Enfin, les ONGs évoquent aussi la difficulté de trouver des institutions locales compétentes pour effectuer les contrôles nécessaires sur les marchandises exportées. En Afrique de l’Ouest par exemple, les laboratoires locaux compétents sont peu nombreux et se concentrent sur des productions jugées prioritaires pour l’exportation (cas du cacao en Côté d’Ivoire). Le CIDR (5) n’a par exemple pu trouver de laboratoire au Mali compétent pour réaliser des analyses sur le soja, les analyses doivent être effectuées en France (communication CIDR). De même, les ministères locaux compétents pour accréditer et contrôler ces laboratoires ne sont pas toujours à même de remplir leurs fonctions.

3 - Le marché américain : loi sur le bio terrorisme

La loi américaine contre le bio-terrorisme impacte certains producteurs sud-américains. Cette loi, adoptée en 2002, vise à assurer l’innocuité des produits agricoles alimentaires et animaux entrant sur le sol américain. Elle comprend essentiellement des contraintes pour les exportateurs (inscription, représentation aux États-Unis, enregistrements) mais du fait de l’impératif de traçabilité sur toute la filière, les exigences touchent aussi les producteurs. Ceux-ci doivent en particulier tenir un registre des opérations culturales et des produits phytosanitaires utilisés ainsi que référencer toutes les parcelles de production (VEERABADREN, 2005).
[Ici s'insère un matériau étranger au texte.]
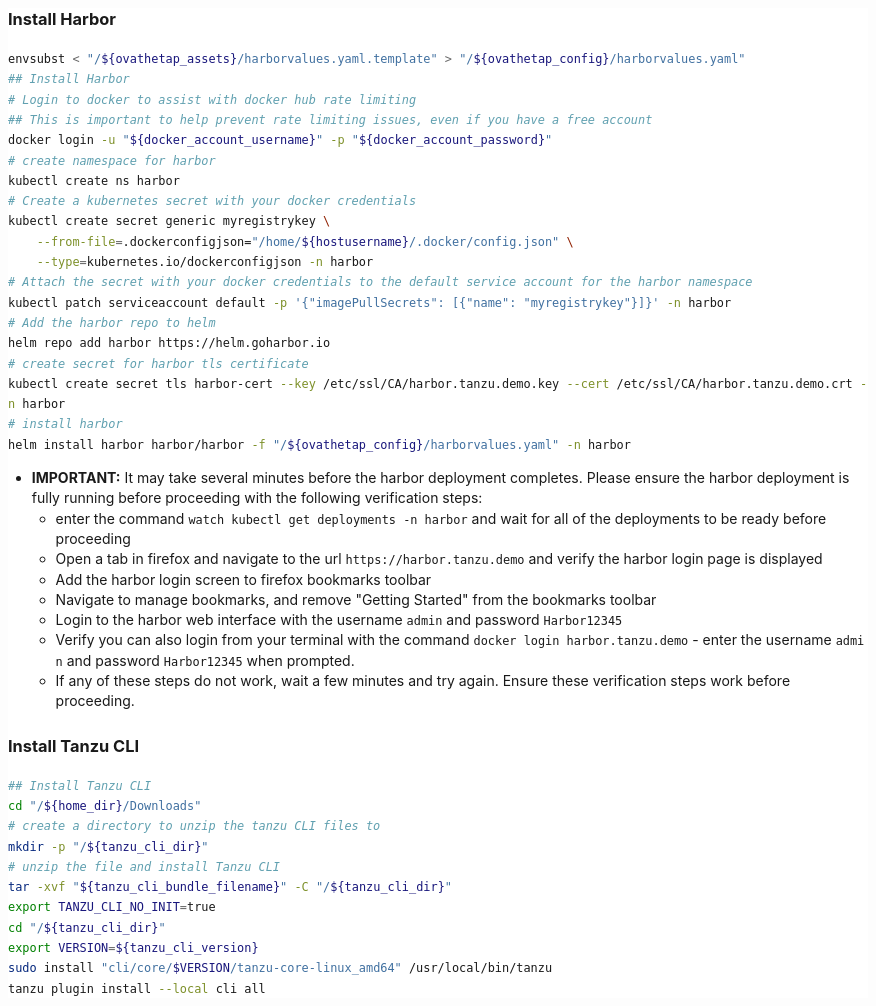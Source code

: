 ### Install Harbor
```sh
envsubst < "/${ovathetap_assets}/harborvalues.yaml.template" > "/${ovathetap_config}/harborvalues.yaml"
## Install Harbor
# Login to docker to assist with docker hub rate limiting
## This is important to help prevent rate limiting issues, even if you have a free account
docker login -u "${docker_account_username}" -p "${docker_account_password}"
# create namespace for harbor
kubectl create ns harbor
# Create a kubernetes secret with your docker credentials
kubectl create secret generic myregistrykey \
    --from-file=.dockerconfigjson="/home/${hostusername}/.docker/config.json" \
    --type=kubernetes.io/dockerconfigjson -n harbor
# Attach the secret with your docker credentials to the default service account for the harbor namespace
kubectl patch serviceaccount default -p '{"imagePullSecrets": [{"name": "myregistrykey"}]}' -n harbor
# Add the harbor repo to helm
helm repo add harbor https://helm.goharbor.io
# create secret for harbor tls certificate
kubectl create secret tls harbor-cert --key /etc/ssl/CA/harbor.tanzu.demo.key --cert /etc/ssl/CA/harbor.tanzu.demo.crt -n harbor
# install harbor
helm install harbor harbor/harbor -f "/${ovathetap_config}/harborvalues.yaml" -n harbor
```
- **IMPORTANT:** It may take several minutes before the harbor deployment completes. Please ensure the harbor deployment is fully running before proceeding with the following verification steps:
  - enter the command `watch kubectl get deployments -n harbor` and wait for all of the deployments to be ready before proceeding
  - Open a tab in firefox and navigate to the url `https://harbor.tanzu.demo` and verify the harbor login page is displayed
  - Add the harbor login screen to firefox bookmarks toolbar
  - Navigate to manage bookmarks, and remove "Getting Started" from the bookmarks toolbar
  - Login to the harbor web interface with the username `admin` and password `Harbor12345`
  - Verify you can also login from your terminal with the command `docker login harbor.tanzu.demo` - enter the username `admin` and password `Harbor12345` when prompted.
  - If any of these steps do not work, wait a few minutes and try again. Ensure these verification steps work before proceeding. 

### Install Tanzu CLI
```sh
## Install Tanzu CLI
cd "/${home_dir}/Downloads"
# create a directory to unzip the tanzu CLI files to
mkdir -p "/${tanzu_cli_dir}"
# unzip the file and install Tanzu CLI
tar -xvf "${tanzu_cli_bundle_filename}" -C "/${tanzu_cli_dir}"
export TANZU_CLI_NO_INIT=true
cd "/${tanzu_cli_dir}" 
export VERSION=${tanzu_cli_version}
sudo install "cli/core/$VERSION/tanzu-core-linux_amd64" /usr/local/bin/tanzu
tanzu plugin install --local cli all
```
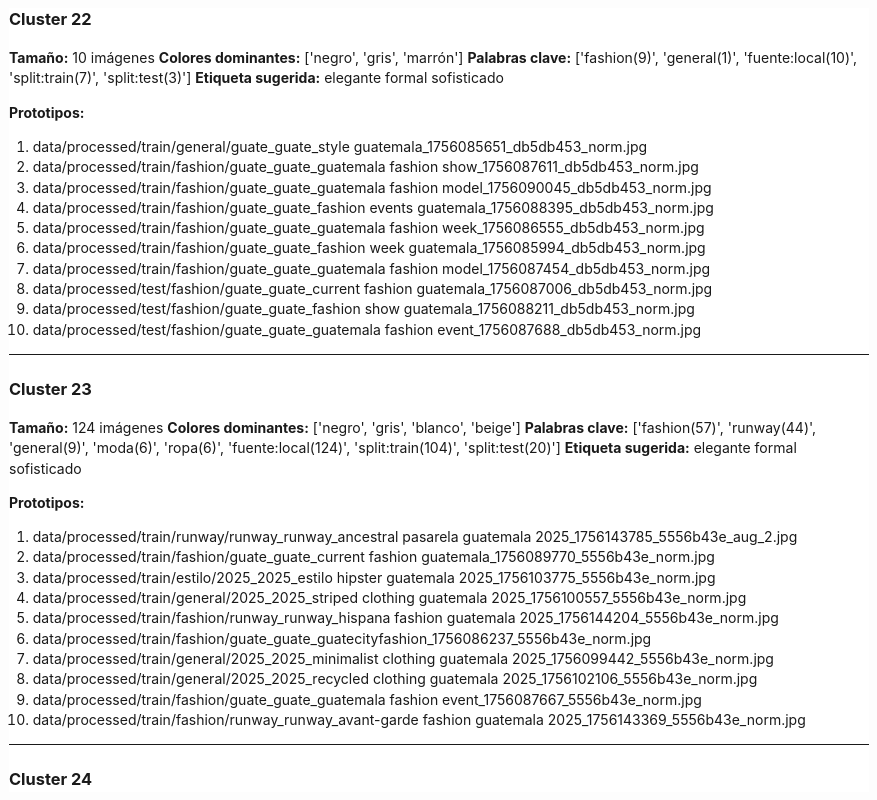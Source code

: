 
### Cluster 22

**Tamaño:** 10 imágenes
**Colores dominantes:** ['negro', 'gris', 'marrón']
**Palabras clave:** ['fashion(9)', 'general(1)', 'fuente:local(10)', 'split:train(7)', 'split:test(3)']
**Etiqueta sugerida:** elegante formal sofisticado

**Prototipos:**
1. data/processed/train/general/guate_guate_style guatemala_1756085651_db5db453_norm.jpg
2. data/processed/train/fashion/guate_guate_guatemala fashion show_1756087611_db5db453_norm.jpg
3. data/processed/train/fashion/guate_guate_guatemala fashion model_1756090045_db5db453_norm.jpg
4. data/processed/train/fashion/guate_guate_fashion events guatemala_1756088395_db5db453_norm.jpg
5. data/processed/train/fashion/guate_guate_guatemala fashion week_1756086555_db5db453_norm.jpg
6. data/processed/train/fashion/guate_guate_fashion week guatemala_1756085994_db5db453_norm.jpg
7. data/processed/train/fashion/guate_guate_guatemala fashion model_1756087454_db5db453_norm.jpg
8. data/processed/test/fashion/guate_guate_current fashion guatemala_1756087006_db5db453_norm.jpg
9. data/processed/test/fashion/guate_guate_fashion show guatemala_1756088211_db5db453_norm.jpg
10. data/processed/test/fashion/guate_guate_guatemala fashion event_1756087688_db5db453_norm.jpg

---

### Cluster 23

**Tamaño:** 124 imágenes
**Colores dominantes:** ['negro', 'gris', 'blanco', 'beige']
**Palabras clave:** ['fashion(57)', 'runway(44)', 'general(9)', 'moda(6)', 'ropa(6)', 'fuente:local(124)', 'split:train(104)', 'split:test(20)']
**Etiqueta sugerida:** elegante formal sofisticado

**Prototipos:**
1. data/processed/train/runway/runway_runway_ancestral pasarela guatemala 2025_1756143785_5556b43e_aug_2.jpg
2. data/processed/train/fashion/guate_guate_current fashion guatemala_1756089770_5556b43e_norm.jpg
3. data/processed/train/estilo/2025_2025_estilo hipster guatemala 2025_1756103775_5556b43e_norm.jpg
4. data/processed/train/general/2025_2025_striped clothing guatemala 2025_1756100557_5556b43e_norm.jpg
5. data/processed/train/fashion/runway_runway_hispana fashion guatemala 2025_1756144204_5556b43e_norm.jpg
6. data/processed/train/fashion/guate_guate_guatecityfashion_1756086237_5556b43e_norm.jpg
7. data/processed/train/general/2025_2025_minimalist clothing guatemala 2025_1756099442_5556b43e_norm.jpg
8. data/processed/train/general/2025_2025_recycled clothing guatemala 2025_1756102106_5556b43e_norm.jpg
9. data/processed/train/fashion/guate_guate_guatemala fashion event_1756087667_5556b43e_norm.jpg
10. data/processed/train/fashion/runway_runway_avant-garde fashion guatemala 2025_1756143369_5556b43e_norm.jpg

---

### Cluster 24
4 - Les normes :conditions d’accès aux circuits commerciaux

Le référentiel européen EUREPGAP

D’autres normes élaborées en Europe n’ont pas un caractère réglementaire obligatoire mais deviennent de fait indispensables pour avoir accès au marché européen.

EUREPGAP « Euro Retailer Produce Working Group-Good Agricultural Practices » est une association composée de chaînes européennes de grandes et moyennes surfaces, particulièrement implantée en Europe du Nord (Royaume-Uni, Pays-Bas). L’association développe, essentiellement pour les produits frais, un référentiel inspiré de bonnes pratiques agricoles de production et de la méthode HACCP pour le conditionnement.

Ce référentiel s’applique au niveau de l’exploitation agricole. Dans le cas de l’ananas, le référentiel représente près de 210 points de contrôle (respect de l’environnement et des conditions sociales de travail) avec un coût de mise en conformité évalué entre 2300 et 2600 US $ pour un producteur costaricien souhaitant exporter. A cela, il faut encore ajouter les coûts de certification (VEERABADREN, 2005).

Cependant, même si les Grandes et Moyennes Surfaces (GMS) font de plus en plus référence au référentiel EUREPGAP, elles ne l’exigent pas systématiquement : la sécurisation des volumes et de la qualité restent leur premier souci (VEERABADREN, 2005).

Les Grandes et Moyennes Surfaces (GMS) de certains pays du Sud développent aussi des normes

De plus, les grandes surfaces développent dans certains pays du Sud (Amérique Latine, Afrique du Sud, Maghreb) des démarches qualité. Ce sont soit des chaînes européennes ou américaines implantées localement (y compris des chaînes de restauration comme Mac Donald’s), soit des entreprises nationales (communication GRET). Ceci est encore très peu développé en Afrique de l’Ouest.

Au Costa Rica par exemple, les GMS représentent près de 50 % de la vente au détail dans le secteur alimentaire. Ces GMS, face aux attentes des consommateurs, développent leurs propres cahiers des charges de qualité et sécurité (pour les traces de pesticides par exemple). L’approvisionnement en fruits et légumes s’effectue alors auprès de fournisseurs privilégiés, dont des organisations de producteurs, avec parfois proposition d’assistance technique et de crédits (VEERABADREN, 2005).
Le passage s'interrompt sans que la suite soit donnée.